Reuters Medical News: This updates when you sync, downloading briefs of the latest medical news in the specialty you declare when you register.

MEDLINE Journals: Also updates when you sync, this pulls in the abstracts for the articles in the latest edition of the following journals, American Journal of Medicine, Annals of Internal Medicine, BMJ, JAMA, Lancet, Medicine, and NEJM.

There are a number of other medical reference programs for the PDA. A link to some these can be found on the PDA Software page of the FSU Virtual Medical Library.

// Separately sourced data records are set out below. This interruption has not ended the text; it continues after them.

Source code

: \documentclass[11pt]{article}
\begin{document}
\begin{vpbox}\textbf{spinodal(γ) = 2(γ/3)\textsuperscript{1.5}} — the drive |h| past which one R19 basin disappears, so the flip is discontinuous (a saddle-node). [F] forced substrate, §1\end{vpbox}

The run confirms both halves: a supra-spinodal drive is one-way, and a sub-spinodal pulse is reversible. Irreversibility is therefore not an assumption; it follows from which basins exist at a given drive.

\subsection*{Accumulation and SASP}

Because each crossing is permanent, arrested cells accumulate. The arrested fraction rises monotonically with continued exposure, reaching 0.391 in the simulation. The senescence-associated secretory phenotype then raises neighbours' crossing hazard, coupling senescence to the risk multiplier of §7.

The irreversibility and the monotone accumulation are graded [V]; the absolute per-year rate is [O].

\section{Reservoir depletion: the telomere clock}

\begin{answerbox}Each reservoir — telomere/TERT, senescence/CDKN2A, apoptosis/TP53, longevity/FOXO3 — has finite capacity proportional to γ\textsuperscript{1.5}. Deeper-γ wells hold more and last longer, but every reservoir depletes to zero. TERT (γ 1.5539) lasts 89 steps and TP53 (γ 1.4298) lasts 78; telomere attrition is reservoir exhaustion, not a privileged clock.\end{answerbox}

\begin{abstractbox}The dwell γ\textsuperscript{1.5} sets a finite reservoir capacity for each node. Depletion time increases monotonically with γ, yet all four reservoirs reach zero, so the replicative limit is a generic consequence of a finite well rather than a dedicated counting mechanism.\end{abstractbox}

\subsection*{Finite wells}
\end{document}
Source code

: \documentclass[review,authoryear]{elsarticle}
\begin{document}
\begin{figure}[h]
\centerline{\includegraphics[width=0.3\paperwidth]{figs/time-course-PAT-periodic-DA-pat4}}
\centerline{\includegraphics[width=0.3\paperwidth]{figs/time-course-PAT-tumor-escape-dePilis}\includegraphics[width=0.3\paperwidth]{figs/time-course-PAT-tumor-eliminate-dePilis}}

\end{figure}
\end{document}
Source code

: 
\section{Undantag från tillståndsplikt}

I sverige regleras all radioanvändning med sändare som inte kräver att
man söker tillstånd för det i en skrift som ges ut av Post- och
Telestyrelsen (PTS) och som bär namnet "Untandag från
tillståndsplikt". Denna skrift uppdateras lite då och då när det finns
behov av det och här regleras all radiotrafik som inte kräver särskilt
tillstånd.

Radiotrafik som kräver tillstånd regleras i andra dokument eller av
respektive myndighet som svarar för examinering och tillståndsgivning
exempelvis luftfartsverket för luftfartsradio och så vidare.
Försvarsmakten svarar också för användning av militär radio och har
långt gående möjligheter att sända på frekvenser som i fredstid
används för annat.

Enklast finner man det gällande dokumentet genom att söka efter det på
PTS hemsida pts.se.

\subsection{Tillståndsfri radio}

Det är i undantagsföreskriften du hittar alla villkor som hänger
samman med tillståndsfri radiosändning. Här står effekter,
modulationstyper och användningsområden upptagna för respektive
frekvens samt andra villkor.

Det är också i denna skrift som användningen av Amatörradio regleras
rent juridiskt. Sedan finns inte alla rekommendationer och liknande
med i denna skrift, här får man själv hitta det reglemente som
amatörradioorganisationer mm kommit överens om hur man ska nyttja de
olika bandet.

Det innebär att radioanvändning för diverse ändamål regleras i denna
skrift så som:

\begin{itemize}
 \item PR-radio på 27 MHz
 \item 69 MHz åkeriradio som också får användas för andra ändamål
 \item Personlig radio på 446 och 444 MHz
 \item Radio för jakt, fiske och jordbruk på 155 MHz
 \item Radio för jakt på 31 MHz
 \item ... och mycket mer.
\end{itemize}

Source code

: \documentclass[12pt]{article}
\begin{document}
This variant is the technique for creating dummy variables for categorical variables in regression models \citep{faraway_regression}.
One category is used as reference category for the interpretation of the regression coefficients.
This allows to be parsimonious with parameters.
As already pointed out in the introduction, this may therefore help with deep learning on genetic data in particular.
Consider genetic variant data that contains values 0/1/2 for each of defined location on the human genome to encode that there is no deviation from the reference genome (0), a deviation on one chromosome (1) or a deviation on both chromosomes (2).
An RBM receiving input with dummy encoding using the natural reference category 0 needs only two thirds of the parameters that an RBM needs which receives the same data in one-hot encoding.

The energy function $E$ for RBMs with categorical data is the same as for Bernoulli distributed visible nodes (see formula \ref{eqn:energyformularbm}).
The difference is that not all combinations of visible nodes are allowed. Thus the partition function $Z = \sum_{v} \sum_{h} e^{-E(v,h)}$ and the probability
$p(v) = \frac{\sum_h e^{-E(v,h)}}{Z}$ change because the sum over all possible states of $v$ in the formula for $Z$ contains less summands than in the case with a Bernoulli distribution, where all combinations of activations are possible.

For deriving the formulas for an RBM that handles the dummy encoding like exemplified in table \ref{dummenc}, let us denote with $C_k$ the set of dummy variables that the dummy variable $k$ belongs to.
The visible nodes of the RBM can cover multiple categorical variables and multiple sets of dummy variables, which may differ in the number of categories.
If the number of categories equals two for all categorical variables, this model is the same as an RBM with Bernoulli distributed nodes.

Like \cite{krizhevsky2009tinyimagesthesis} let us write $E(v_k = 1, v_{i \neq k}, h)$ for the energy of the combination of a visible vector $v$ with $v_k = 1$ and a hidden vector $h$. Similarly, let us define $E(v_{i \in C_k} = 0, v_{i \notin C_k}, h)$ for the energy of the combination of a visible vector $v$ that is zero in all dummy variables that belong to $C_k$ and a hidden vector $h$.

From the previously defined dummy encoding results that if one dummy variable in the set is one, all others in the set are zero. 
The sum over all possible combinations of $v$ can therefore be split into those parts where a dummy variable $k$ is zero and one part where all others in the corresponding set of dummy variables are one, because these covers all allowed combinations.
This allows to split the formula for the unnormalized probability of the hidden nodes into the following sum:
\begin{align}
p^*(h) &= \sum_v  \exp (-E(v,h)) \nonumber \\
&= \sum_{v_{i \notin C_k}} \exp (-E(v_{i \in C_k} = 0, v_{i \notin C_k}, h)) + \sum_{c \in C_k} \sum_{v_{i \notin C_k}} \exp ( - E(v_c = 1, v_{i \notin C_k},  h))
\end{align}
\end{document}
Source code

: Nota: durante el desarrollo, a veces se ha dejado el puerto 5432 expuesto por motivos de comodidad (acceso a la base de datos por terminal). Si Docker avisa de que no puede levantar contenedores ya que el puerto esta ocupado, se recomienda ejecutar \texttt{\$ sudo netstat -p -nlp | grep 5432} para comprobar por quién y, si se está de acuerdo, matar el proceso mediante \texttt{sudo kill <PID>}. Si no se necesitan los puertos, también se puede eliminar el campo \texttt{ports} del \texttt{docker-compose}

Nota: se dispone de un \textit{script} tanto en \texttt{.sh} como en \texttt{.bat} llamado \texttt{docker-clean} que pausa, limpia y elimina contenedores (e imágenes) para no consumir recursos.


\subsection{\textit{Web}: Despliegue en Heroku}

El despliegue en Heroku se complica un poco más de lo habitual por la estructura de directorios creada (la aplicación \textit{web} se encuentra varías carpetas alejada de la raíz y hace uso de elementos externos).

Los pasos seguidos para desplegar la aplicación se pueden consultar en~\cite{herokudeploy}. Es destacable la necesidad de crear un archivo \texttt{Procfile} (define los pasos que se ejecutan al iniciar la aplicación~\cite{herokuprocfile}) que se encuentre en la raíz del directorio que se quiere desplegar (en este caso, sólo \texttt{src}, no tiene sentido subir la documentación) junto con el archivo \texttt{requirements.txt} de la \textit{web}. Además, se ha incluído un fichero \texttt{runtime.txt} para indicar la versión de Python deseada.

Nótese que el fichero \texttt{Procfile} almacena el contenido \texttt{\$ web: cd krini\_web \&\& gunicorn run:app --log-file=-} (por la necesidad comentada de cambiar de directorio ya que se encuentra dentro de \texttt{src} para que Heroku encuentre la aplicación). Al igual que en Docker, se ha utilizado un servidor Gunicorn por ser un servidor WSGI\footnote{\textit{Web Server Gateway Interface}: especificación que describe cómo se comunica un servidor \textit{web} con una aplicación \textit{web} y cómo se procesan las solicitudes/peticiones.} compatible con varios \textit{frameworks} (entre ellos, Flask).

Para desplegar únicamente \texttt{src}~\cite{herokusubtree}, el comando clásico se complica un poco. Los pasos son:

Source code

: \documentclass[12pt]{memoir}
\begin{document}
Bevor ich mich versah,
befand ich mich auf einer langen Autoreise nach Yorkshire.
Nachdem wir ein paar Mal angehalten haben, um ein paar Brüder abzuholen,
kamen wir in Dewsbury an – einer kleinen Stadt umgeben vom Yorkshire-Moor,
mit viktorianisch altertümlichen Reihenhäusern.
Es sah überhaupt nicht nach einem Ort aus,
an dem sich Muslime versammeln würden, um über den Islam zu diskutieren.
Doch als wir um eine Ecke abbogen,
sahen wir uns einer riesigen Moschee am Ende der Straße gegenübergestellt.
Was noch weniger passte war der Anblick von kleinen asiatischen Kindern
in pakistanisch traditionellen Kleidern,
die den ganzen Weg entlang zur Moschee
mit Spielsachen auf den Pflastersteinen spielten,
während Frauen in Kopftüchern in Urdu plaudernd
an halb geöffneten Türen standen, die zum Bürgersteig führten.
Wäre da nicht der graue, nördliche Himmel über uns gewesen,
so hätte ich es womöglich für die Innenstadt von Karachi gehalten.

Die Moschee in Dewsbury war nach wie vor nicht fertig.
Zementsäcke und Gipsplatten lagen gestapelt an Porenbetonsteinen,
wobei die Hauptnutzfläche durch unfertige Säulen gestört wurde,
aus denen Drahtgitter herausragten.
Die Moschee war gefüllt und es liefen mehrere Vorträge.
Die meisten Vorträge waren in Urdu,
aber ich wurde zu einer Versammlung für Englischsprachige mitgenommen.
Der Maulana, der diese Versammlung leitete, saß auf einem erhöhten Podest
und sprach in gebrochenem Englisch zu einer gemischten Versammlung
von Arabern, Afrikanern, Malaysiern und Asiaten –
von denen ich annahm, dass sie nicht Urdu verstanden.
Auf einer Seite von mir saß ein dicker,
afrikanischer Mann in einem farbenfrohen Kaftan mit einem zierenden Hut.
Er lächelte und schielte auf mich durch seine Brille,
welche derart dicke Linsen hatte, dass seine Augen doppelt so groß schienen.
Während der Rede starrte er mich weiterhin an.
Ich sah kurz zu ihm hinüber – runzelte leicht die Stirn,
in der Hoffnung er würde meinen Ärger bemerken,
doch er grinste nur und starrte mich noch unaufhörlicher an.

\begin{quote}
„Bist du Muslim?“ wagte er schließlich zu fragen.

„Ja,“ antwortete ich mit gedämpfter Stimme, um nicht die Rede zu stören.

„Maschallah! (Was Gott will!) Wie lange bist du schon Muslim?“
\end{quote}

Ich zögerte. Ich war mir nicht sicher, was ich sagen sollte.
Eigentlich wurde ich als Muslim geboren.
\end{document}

Off Campus Access to the Virtual Medical Library

From off campus to use the Library resources you must do the following:

  1. Click on Off-Campus Access (EZProxy) at the top of Library page:   www.med.fsu.edu/library.
  2. Click Login to COM EZProxy button.
    1. Type your FSU COM UserID and Password in the blanks provided (firstname.lastname).
      If you do not know your FSU COM UserID and Password, contact the regional campus ET staff:
      • Orlando: Claudin Pierre-Louis (407) 835-4103
      • Pensacola: Chris Clark (850) 494-5939 x125
      • Tallahassee: Shane Marshall (850) 645-1257
      • or on campus, the IT helpdesk (644-3664) for help.
    2. Click Login to COM EZProxy button.
  3. Click on Start EZProxy and Return to the College of Medicine Library (click here)
  4. This takes you back to the Library Homepage. Notice that all URLs now contain the phrase:
    ". . . ezproxy.med.fsu.edu/."
  5. You must follow links from the Library page to get to resources and make sure this phrase stays in the URL. If it links you out, and that phrase vanishes, you are no longer connected to EZProxy. You will know you are kicked out of the proxy if a site asks you for a UserID and Password. If you think this should not have happened (you didn’t manually type in a link, etc.) contact the Medical Library immediately. We have discovered some sites that do this and have fixed them as they are brought to our attention.